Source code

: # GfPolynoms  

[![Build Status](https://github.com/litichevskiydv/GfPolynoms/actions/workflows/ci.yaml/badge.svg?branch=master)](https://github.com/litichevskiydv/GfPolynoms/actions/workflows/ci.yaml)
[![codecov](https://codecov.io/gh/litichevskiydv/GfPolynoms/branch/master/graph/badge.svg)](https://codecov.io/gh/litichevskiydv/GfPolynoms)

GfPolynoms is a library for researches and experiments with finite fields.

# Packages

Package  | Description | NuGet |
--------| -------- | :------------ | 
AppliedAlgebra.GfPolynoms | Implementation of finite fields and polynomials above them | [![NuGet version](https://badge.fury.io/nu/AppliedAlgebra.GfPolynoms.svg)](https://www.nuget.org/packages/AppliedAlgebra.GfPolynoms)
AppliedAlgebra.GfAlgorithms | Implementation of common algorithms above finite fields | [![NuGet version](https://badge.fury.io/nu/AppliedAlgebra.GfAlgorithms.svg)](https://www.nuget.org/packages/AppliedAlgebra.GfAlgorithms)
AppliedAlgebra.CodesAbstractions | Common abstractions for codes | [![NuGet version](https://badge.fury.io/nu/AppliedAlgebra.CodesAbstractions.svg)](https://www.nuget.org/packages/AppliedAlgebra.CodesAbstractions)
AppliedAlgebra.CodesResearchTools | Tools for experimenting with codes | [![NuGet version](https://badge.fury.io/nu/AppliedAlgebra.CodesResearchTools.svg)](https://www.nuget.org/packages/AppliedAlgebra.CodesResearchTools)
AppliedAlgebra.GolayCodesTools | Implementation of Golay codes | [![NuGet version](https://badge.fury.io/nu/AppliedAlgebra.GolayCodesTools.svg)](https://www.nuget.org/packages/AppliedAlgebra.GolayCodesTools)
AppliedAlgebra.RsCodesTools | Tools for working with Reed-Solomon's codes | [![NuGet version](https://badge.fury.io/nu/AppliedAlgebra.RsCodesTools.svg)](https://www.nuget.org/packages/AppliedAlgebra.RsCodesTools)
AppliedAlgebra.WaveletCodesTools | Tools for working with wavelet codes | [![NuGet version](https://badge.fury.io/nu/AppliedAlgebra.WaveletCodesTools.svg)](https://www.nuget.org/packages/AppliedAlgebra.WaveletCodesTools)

____________

(Exercise directions) Each entry above needs to be retyped exactly.

(Answer to this task)
Source code

: # GfPolynoms  

[![Build Status](https://github.com/litichevskiydv/GfPolynoms/actions/workflows/ci.yaml/badge.svg?branch=master)](https://github.com/litichevskiydv/GfPolynoms/actions/workflows/ci.yaml)
[![codecov](https://codecov.io/gh/litichevskiydv/GfPolynoms/branch/master/graph/badge.svg)](https://codecov.io/gh/litichevskiydv/GfPolynoms)

GfPolynoms is a library for researches and experiments with finite fields.

# Packages

Package  | Description | NuGet |
--------| -------- | :------------ | 
AppliedAlgebra.GfPolynoms | Implementation of finite fields and polynomials above them | [![NuGet version](https://badge.fury.io/nu/AppliedAlgebra.GfPolynoms.svg)](https://www.nuget.org/packages/AppliedAlgebra.GfPolynoms)
AppliedAlgebra.GfAlgorithms | Implementation of common algorithms above finite fields | [![NuGet version](https://badge.fury.io/nu/AppliedAlgebra.GfAlgorithms.svg)](https://www.nuget.org/packages/AppliedAlgebra.GfAlgorithms)
AppliedAlgebra.CodesAbstractions | Common abstractions for codes | [![NuGet version](https://badge.fury.io/nu/AppliedAlgebra.CodesAbstractions.svg)](https://www.nuget.org/packages/AppliedAlgebra.CodesAbstractions)
AppliedAlgebra.CodesResearchTools | Tools for experimenting with codes | [![NuGet version](https://badge.fury.io/nu/AppliedAlgebra.CodesResearchTools.svg)](https://www.nuget.org/packages/AppliedAlgebra.CodesResearchTools)
AppliedAlgebra.GolayCodesTools | Implementation of Golay codes | [![NuGet version](https://badge.fury.io/nu/AppliedAlgebra.GolayCodesTools.svg)](https://www.nuget.org/packages/AppliedAlgebra.GolayCodesTools)
AppliedAlgebra.RsCodesTools | Tools for working with Reed-Solomon's codes | [![NuGet version](https://badge.fury.io/nu/AppliedAlgebra.RsCodesTools.svg)](https://www.nuget.org/packages/AppliedAlgebra.RsCodesTools)
AppliedAlgebra.WaveletCodesTools | Tools for working with wavelet codes | [![NuGet version](https://badge.fury.io/nu/AppliedAlgebra.WaveletCodesTools.svg)](https://www.nuget.org/packages/AppliedAlgebra.WaveletCodesTools)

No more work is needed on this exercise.